Dalam sebuah wawancara tahun 1995 dengan Linton Weeks dari Washington Post, pustakawan, kolektor, dan "bibliomaniak" Universitas Howard yang mendeskripsikan dirinya sendiri, Dorothy Porter merefleksikan fokus karir 43 tahunnya: "Satu-satunya hal yang bermanfaat bagi saya adalah membawa ke cahaya. informasi yang tidak ada yang tahu. Apa gunanya mengulangi hal lama yang sama? ”Bagi Porter, misi ini melibatkan tidak hanya mengumpulkan dan melestarikan berbagai bahan yang terkait dengan pengalaman hitam global, tetapi juga membahas bagaimana karya-karya ini menuntut pendekatan kualitatif dan kuantitatif yang baru dan spesifik agar untuk mengumpulkan, menilai, dan membuat katalog mereka.
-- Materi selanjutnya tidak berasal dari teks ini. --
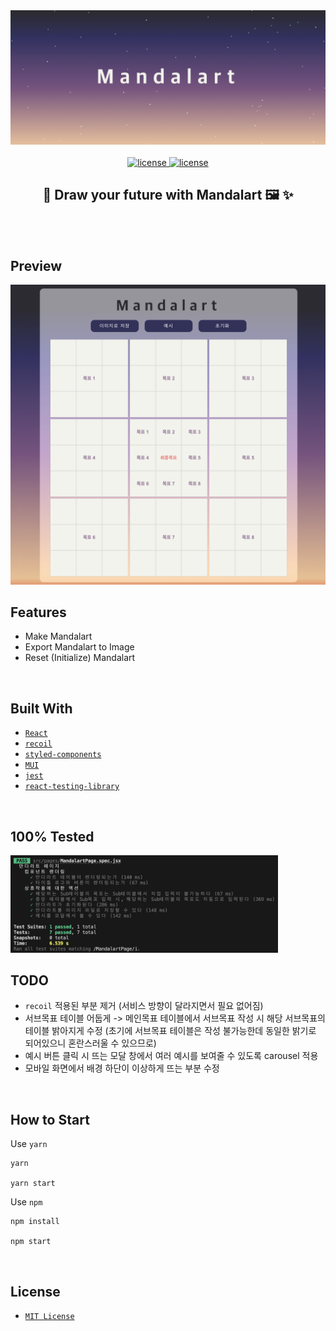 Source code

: <div align='center'>

  <img src='./public/logo.png' alt='logo' />
  <br /><br />
 
 <a href=''>
  <img src='https://img.shields.io/badge/license-MIT-red' alt='license' />
  <img src='https://img.shields.io/badge/version-1.0.0-yellow' alt='license' />
  
 </a>
  <h2> 🎨 Draw your future with Mandalart 🖼️ ✨ </h2>
  <br /><br />
</div>

## Preview
<img src='./public/README/preview_02.png' alt='preview' />

<br />

## Features

- Make Mandalart
- Export Mandalart to Image
- Reset (Initialize) Mandalart 

<br />

## Built With

- [`React`](https://reactjs.org/)
- [`recoil`](https://jestjs.io/)
- [`styled-components`](https://styled-components.com/)
- [`MUI`](https://mui.com/)
- [`jest`](https://jestjs.io/)
- [`react-testing-library`](https://testing-library.com/)

<br />

## 100% Tested
<img src='./public/README/test.png' alt='preview' width='85%' />

<br />

## TODO

- `recoil` 적용된 부분 제거 (서비스 방향이 달라지면서 필요 없어짐)
- 서브목표 테이블 어둡게 -> 메인목표 테이블에서 서브목표 작성 시 해당 서브목표의 테이블 밝아지게 수정 
(초기에 서브목표 테이블은 작성 불가능한데 동일한 밝기로 되어있으니 혼란스러울 수 있으므로)
- 예시 버튼 클릭 시 뜨는 모달 창에서 여러 예시를 보여줄 수 있도록 carousel 적용 
- 모바일 화면에서 배경 하단이 이상하게 뜨는 부분 수정 

<br />

## How to Start 
Use `yarn`
```
yarn 

yarn start
```
Use `npm`
```
npm install

npm start
```

<br />

## License

- [`MIT License`]('./LICENSE')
Karena beberapa pustakawan dewasa ini merenungkan cara-cara untuk mendekolonisasi perpustakaan — misalnya, untuk membuatnya kurang mencerminkan cara-cara Eurocentric dalam mengorganisir pengetahuan — adalah hal yang instruktif untuk memandang Porter sebagai leluhur dari gerakan itu. Dimulai dengan sedikit, ia menggunakan keingintahuannya yang ulet untuk membangun salah satu gudang terkemuka dunia untuk sejarah dan budaya hitam: Pusat Penelitian Moorland-Spingarn Howard. Tapi dia juga membawa ketajaman kritis untuk menanggung dalam cara materi pusat katalog, menolak metode yang diajarkan secara umum sebagai terlalu reflektif dari cara orang kulit putih berpikir tentang dunia.
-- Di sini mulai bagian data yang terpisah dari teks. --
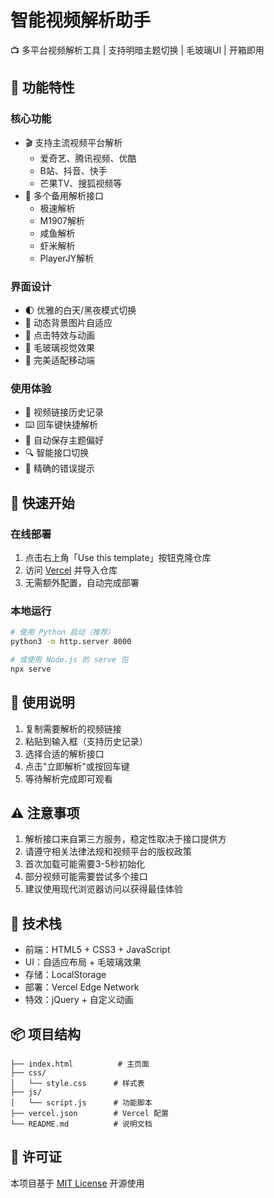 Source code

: # 智能视频解析助手

📺 多平台视频解析工具 | 支持明暗主题切换 | 毛玻璃UI | 开箱即用

## 🌟 功能特性

### 核心功能
- 🎬 支持主流视频平台解析
  - 爱奇艺、腾讯视频、优酷
  - B站、抖音、快手
  - 芒果TV、搜狐视频等
- 🔄 多个备用解析接口
  - 极速解析
  - M1907解析
  - 咸鱼解析
  - 虾米解析
  - PlayerJY解析

### 界面设计
- 🌓 优雅的白天/黑夜模式切换
- 🎨 动态背景图片自适应
- 💫 点击特效与动画
- 🌟 毛玻璃视觉效果
- 📱 完美适配移动端

### 使用体验
- 📝 视频链接历史记录
- ⌨️ 回车键快捷解析
- 💾 自动保存主题偏好
- 🔍 智能接口切换
- 🎯 精确的错误提示

## 🚀 快速开始

### 在线部署
1. 点击右上角「Use this template」按钮克隆仓库
2. 访问 [Vercel](https://vercel.com) 并导入仓库
3. 无需额外配置，自动完成部署

### 本地运行
```bash
# 使用 Python 启动（推荐）
python3 -m http.server 8000

# 或使用 Node.js 的 serve 包
npx serve
```

## 📝 使用说明

1. 复制需要解析的视频链接
2. 粘贴到输入框（支持历史记录）
3. 选择合适的解析接口
4. 点击"立即解析"或按回车键
5. 等待解析完成即可观看

## ⚠️ 注意事项

1. 解析接口来自第三方服务，稳定性取决于接口提供方
2. 请遵守相关法律法规和视频平台的版权政策
3. 首次加载可能需要3-5秒初始化
4. 部分视频可能需要尝试多个接口
5. 建议使用现代浏览器访问以获得最佳体验

## 🔧 技术栈

- 前端：HTML5 + CSS3 + JavaScript
- UI：自适应布局 + 毛玻璃效果
- 存储：LocalStorage
- 部署：Vercel Edge Network
- 特效：jQuery + 自定义动画

## 📦 项目结构

```
├── index.html          # 主页面
├── css/
│   └── style.css      # 样式表
├── js/
│   └── script.js      # 功能脚本
├── vercel.json        # Vercel 配置
└── README.md          # 说明文档
```

## 📄 许可证

本项目基于 [MIT License](LICENSE) 开源使用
Bekerja tanpa anggaran besar, Porter menggunakan cara yang tidak konvensional untuk membangun pusat penelitian. Dia mengembangkan hubungan dengan pecinta buku lain dan tetap waspada terhadap setiap kesempatan untuk mendapatkan materi. Seperti yang dikatakan Porter kepada Avril Johnson Madison dalam wawancara sejarah lisan, “Saya pikir salah satu hal terbaik yang bisa saya lakukan adalah menjadi teman dengan para penjual buku .... Saya tidak punya uang, tetapi saya menjadi ramah dengan mereka. Saya mendapat katalog mereka, dan saya ingat banyak dari mereka memberi saya buku, Anda tahu. Saya memohon kepada penerbit, 'Kami tidak punya uang, tetapi maukah Anda memberi kami buku ini?' ”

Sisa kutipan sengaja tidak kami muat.